Last night, at Playhouse 91, the 92nd Street Y Harkness Dance Project presented Koosil-ja Hwang/Dance KUMIKOKIMOTO (DKK) as one of five companies in its sixth annual festival. (DKK runs through Sunday.) Koosil-ja Hwang's "The Anatomy of Happiness: The First Segment" (and the third part of a trilogy) is a collection of images, words, and movement--a piece made up of pieces. Although many specific moments of movement, sound, and video images are striking, I find the most compelling ones emerge as moments of simplicity: Love, possible and impossible, between a young Moroccan man and an older German woman is summarized as they dance "together" yet separated by a pole which presses into their abdomens; three women appear in front of a video projection (I believe of actress Fay Wong as the character Blondie from a Wong Kar Wai film) speaking, in a simpering unison, of happiness and love, and of the thrill of running through the rain. The physicalization and text performed live in front of the film segment comes together: We are presented with a cross-cultural moment, multiple layers of identity and concepts of happiness and love represented in sound (the three performers speak, Chinese pop music plays in the background), the projected image, and the physicalization of a persona through the choreography.

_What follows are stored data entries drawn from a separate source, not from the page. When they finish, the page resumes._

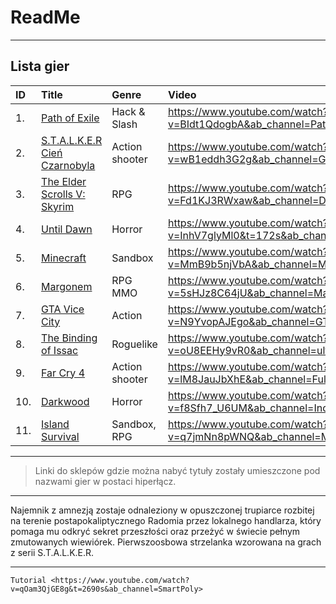 # ReadMe

---
## Lista gier


| ID | Title | Genre | Video |
|:---|:----|:---|:---|
| 1.|[Path of Exile]|Hack & Slash|https://www.youtube.com/watch?v=BIdt1QdogbA&ab_channel=PathofExile|
| 2.|[S.T.A.L.K.E.R Cień Czarnobyla]|Action shooter|https://www.youtube.com/watch?v=wB1eddh3G2g&ab_channel=GamerMaxChannel|
| 3.|[The Elder Scrolls V: Skyrim]|RPG|https://www.youtube.com/watch?v=Fd1KJ3RWxaw&ab_channel=DragonD|
| 4.|[Until Dawn]|Horror|https://www.youtube.com/watch?v=InhV7glyMl0&t=172s&ab_channel=PlayStation|
| 5.|[Minecraft]|Sandbox|https://www.youtube.com/watch?v=MmB9b5njVbA&ab_channel=Minecraft|
| 6.|[Margonem]|RPG MMO|https://www.youtube.com/watch?v=5sHJz8C64jU&ab_channel=Margonem|
| 7.|[GTA Vice City]|Action|https://www.youtube.com/watch?v=N9YvopAJEgo&ab_channel=GTASeriesVideos|
| 8.|[The Binding of Issac]|Roguelike|https://www.youtube.com/watch?v=oU8EEHy9vR0&ab_channel=ultimaterandomiser|
| 9.|[Far Cry 4]|Action shooter|https://www.youtube.com/watch?v=lM8JauJbXhE&ab_channel=FullPlaythroughs|
| 10.|[Darkwood]|Horror|https://www.youtube.com/watch?v=f8Sfh7_U6UM&ab_channel=IndieJames|
| 11.|[Island Survival]|Sandbox, RPG|https://www.youtube.com/watch?v=q7jmNn8pWNQ&ab_channel=MatthewTory|

---

> Linki do sklepów gdzie można 
> nabyć tytuły zostały umieszczone 
> pod nazwami gier w postaci hiperłącz.

---

   [Path of Exile]: <https://www.pathofexile.com/>
   [S.T.A.L.K.E.R Cień Czarnobyla]: <https://store.steampowered.com/app/4500/STALKER_Shadow_of_Chernobyl/>
   [The Elder Scrolls V: Skyrim]: <https://store.steampowered.com/app/489830/The_Elder_Scrolls_V_Skyrim_Special_Edition/>
   [Until Dawn]: <https://store.playstation.com/pl-pl/product/EP9000-CUSA02636_00-UNTILDAWN0000001>
   [Minecraft]: <https://www.minecraft.net/en-us/get-minecraft>
   [Margonem]: <https://www.margonem.pl/>
   [GTA Vice City]: <https://store.rockstargames.com/game/buy-grand-theft-auto-the-trilogy-the-definitive-edition>
   [The Binding of Issac]: <https://store.steampowered.com/app/113200/The_Binding_of_Isaac/>
   [Far Cry 4]: <https://store.steampowered.com/app/298110/Far_Cry_4/>
   [Darkwood]: <https://store.steampowered.com/app/274520/Darkwood/>
   [Island Survival]: <https://play.google.com/store/apps/details?id=com.tory.island&hl=pl&gl=US&pli=1>



   Najemnik z amnezją zostaje odnaleziony w opuszczonej trupiarce rozbitej na terenie postapokaliptycznego Radomia przez lokalnego handlarza, który pomaga mu odkryć sekret przeszłości oraz przeżyć w świecie pełnym zmutowanych wiewiórek. Pierwszoosbowa strzelanka wzorowana na grach z serii S.T.A.L.K.E.R.

---
	Tutorial <https://www.youtube.com/watch?v=qOam3QjGE8g&t=2690s&ab_channel=SmartPoly>
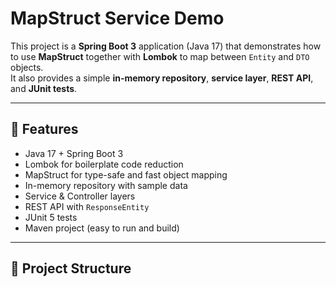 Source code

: # MapStruct Service Demo

This project is a **Spring Boot 3** application (Java 17) that demonstrates how to use **MapStruct** together with **Lombok** to map between `Entity` and `DTO` objects.  
It also provides a simple **in-memory repository**, **service layer**, **REST API**, and **JUnit tests**.

---

## 🚀 Features

- Java 17 + Spring Boot 3
- Lombok for boilerplate code reduction
- MapStruct for type-safe and fast object mapping
- In-memory repository with sample data
- Service & Controller layers
- REST API with `ResponseEntity`
- JUnit 5 tests
- Maven project (easy to run and build)

---

## 📂 Project Structure

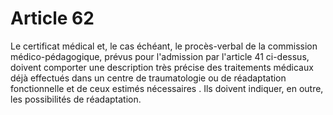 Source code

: # Article 62

Le certificat médical et, le cas échéant, le procès-verbal de la commission médico-pédagogique, prévus pour l'admission par l'article 41 ci-dessus, doivent comporter une description très précise des traitements médicaux déjà effectués dans un centre de traumatologie ou de réadaptation fonctionnelle et de ceux estimés nécessaires . Ils doivent indiquer, en outre, les possibilités de réadaptation.
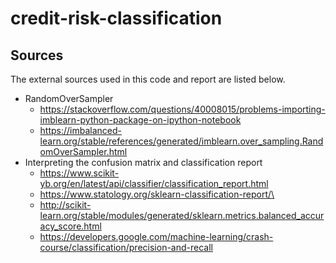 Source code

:# credit-risk-classification

## Sources

The external sources used in this code and report are listed below.
- RandomOverSampler
  - https://stackoverflow.com/questions/40008015/problems-importing-imblearn-python-package-on-ipython-notebook
  - https://imbalanced-learn.org/stable/references/generated/imblearn.over_sampling.RandomOverSampler.html
- Interpreting the confusion matrix and classification report 
  - https://www.scikit-yb.org/en/latest/api/classifier/classification_report.html
  - https://www.statology.org/sklearn-classification-report/\
  - http://scikit-learn.org/stable/modules/generated/sklearn.metrics.balanced_accuracy_score.html
  - https://developers.google.com/machine-learning/crash-course/classification/precision-and-recall
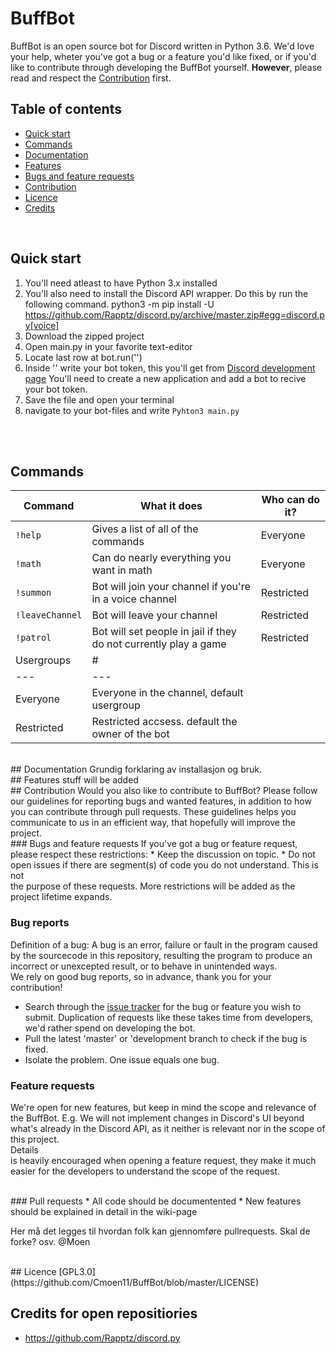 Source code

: # BuffBot

BuffBot is an open source bot for Discord written in Python 3.6. We'd love your help, wheter you've got a bug or a feature you'd  like fixed, or if you'd like to contribute through developing the BuffBot yourself. <b>However</b>, please read and respect the [Contribution](#contribution) first.

## Table of contents

* [Quick start](#quick-start)
* [Commands](#commands)
* [Documentation](#documentation)
* [Features](#features)
* [Bugs and feature requests](#bugs-and-feature-requests)
* [Contribution](#contribution)
* [Licence](#licence)
* [Credits](#credits)


<br>

## Quick start
1. You'll need atleast to have Python 3.x installed
2. You'll also need to install the Discord API wrapper. Do this by run the following command.
python3 -m pip install -U https://github.com/Rapptz/discord.py/archive/master.zip#egg=discord.py[voice]
3. Download the zipped project
4. Open main.py in your favorite text-editor
5. Locate last row at bot.run('')
6. Inside '' write your bot token, this you'll get from [Discord development page](https://discordapp.com/developers/applications/me/) You'll need to create a new application and add a bot to recive your bot token.
7. Save the file and open your terminal
8. navigate to your bot-files and write `Pyhton3 main.py`

<br><br>
## Commands
Command | What it does | Who can do it?
--- | --- | ---
`!help` | Gives a list of all of the commands | Everyone
`!math` | Can do nearly everything you want in math | Everyone
`!summon` | Bot will join your channel if you're in a voice channel | Restricted
`!leaveChannel` | Bot will leave your channel | Restricted
`!patrol` | Bot will set people in jail if they do not currently play a game | Restricted
Usergroups | # |
--- | ---
Everyone | Everyone in the channel, default usergroup
Restricted | Restricted accsess. default the owner of the bot


<br>
## Documentation
Grundig forklaring av installasjon og bruk.


<br>
## Features
stuff will be added

<br>
## Contribution
Would you also like to contribute to BuffBot? Please follow our guidelines for reporting bugs and wanted features, in addition to
how you can contribute through pull requests.
These guidelines helps you communicate to us in an efficient way, that hopefully will improve the project.
<br>
### Bugs and feature requests
If you've got a bug or feature request, please respect these restrictions:
* Keep the discussion on topic.
* Do not open issues if there are segment(s) of code you do not understand. This is <br> not </br> the purpose of these requests.
More restrictions will be added as the project lifetime expands.
<br>

### Bug reports
Definition of a bug: A bug is an error, failure or fault in the program caused by the sourcecode in this repository, resulting the program to produce an incorrect or unexcepted result, or to behave in unintended ways. 
<br> We rely on good bug reports, so in advance, thank you for your contribution!
* Search through the [issue tracker](https://github.com/Cmoen11/BuffBot/issues) for the bug or feature you wish to submit. Duplication of requests like these takes time from developers, we'd rather spend on developing the bot.
* Pull the latest 'master' or 'development branch to check if the bug is fixed.
* Isolate the problem. One issue equals one bug.

### Feature requests
We're open for new features, but keep in mind the scope and relevance of the BuffBot. E.g. We will not implement changes in Discord's UI beyond what's already in the Discord API, as it neither is relevant nor in the scope of this project.
<br>Details<br> is heavily encouraged when opening a feature request, they make it much easier for the developers to understand the scope of the request.

<br>
### Pull requests
* All code should be documentented
* New features should be explained in detail in the wiki-page
<br>

Her må det legges til hvordan folk kan gjennomføre pullrequests. Skal de forke? osv. @Moen


<br>
## Licence
[GPL3.0](https://github.com/Cmoen11/BuffBot/blob/master/LICENSE)

<br>

## Credits for open repositiories
- https://github.com/Rapptz/discord.py
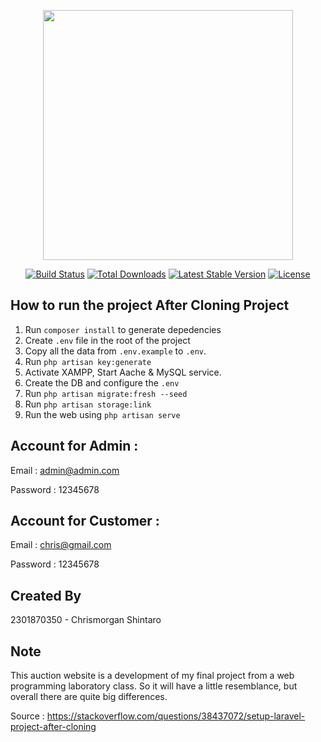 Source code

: <p align="center"><a href="https://laravel.com" target="_blank"><img src="https://raw.githubusercontent.com/laravel/art/master/logo-lockup/5%20SVG/2%20CMYK/1%20Full%20Color/laravel-logolockup-cmyk-red.svg" width="400"></a></p>

<p align="center">
<a href="https://travis-ci.org/laravel/framework"><img src="https://travis-ci.org/laravel/framework.svg" alt="Build Status"></a>
<a href="https://packagist.org/packages/laravel/framework"><img src="https://img.shields.io/packagist/dt/laravel/framework" alt="Total Downloads"></a>
<a href="https://packagist.org/packages/laravel/framework"><img src="https://img.shields.io/packagist/v/laravel/framework" alt="Latest Stable Version"></a>
<a href="https://packagist.org/packages/laravel/framework"><img src="https://img.shields.io/packagist/l/laravel/framework" alt="License"></a>
</p>

## How to run the project After Cloning Project
1. Run `composer install` to generate depedencies
2. Create `.env` file in the root of the project
3. Copy all the data from `.env.example` to `.env`. 
4. Run `php artisan key:generate`
5. Activate XAMPP, Start Aache & MySQL service. 
6. Create the DB and configure the `.env`
7. Run `php artisan migrate:fresh --seed`
8. Run `php artisan storage:link`
9. Run the web using `php artisan serve`

## Account for Admin :

Email : admin@admin.com

Password : 12345678

## Account for Customer :

Email : chris@gmail.com

Password : 12345678

## Created By
2301870350 - Chrismorgan Shintaro

## Note 
This auction website is a development of my final project from a web programming laboratory class. So it will have a little resemblance, but overall there are quite big differences.

Source : https://stackoverflow.com/questions/38437072/setup-laravel-project-after-cloning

Although many mediums are at work here, each choice of content seems connected and uncomplicated.

The second half of the program is the 1998 "Memoryscan." "Memoryscan" is the second part of what Hwang calls her "trilogy on ethnicity, identity and culture," and is a string of memories, apparently made up of the personal cultural histories of the company members. Unlike "The Anatomy of Happiness," this piece has much less live spoken text. It opens with a dinner table scene, Japanese/Korean style, at a low table with metal bowls and "chopsticks" made of long wire looping up into swirls at one end. One person continues to pester another by fixing her hair, buttoning her shirt; the dinner scene leads into an inventive duet, between the fixer and the fix-resister, in which the shirt comes on and off, and the two grapple with each other on and around the low table. One grabs the ankles of the other aggressively, but is pulled across the table as she clings to the ankles and becomes powerless. The physicality and meaning that comes across here is quite satisfying. Towards the end of the dance, another dinner table scene emerges; presumably this time it is a Euro/American family: Father in white tank top, mother in house dress, two girls in dresses (actually with little dresses attached to their fronts), and a markedly different way of eating, or being, at the table: I saw them "Saying Grace" and reaching for or passing the potatoes. The distinction of cultures is made clear by the contrast of the two dinner tables.

Ms. Hwang's use of technology (sound, video), text, and, finally, choreography is often engaging and even surprising. Certainly, her knowledge of all these forms is impressive. Yet in these dance pieces, I desire more moments of simplicity in terms of the multiple mediums, and therefore more chances to soak in the many fragments of image, sound, and text which make up the memories and identities which Ms. Hwang has so consistently and carefully explored in her work.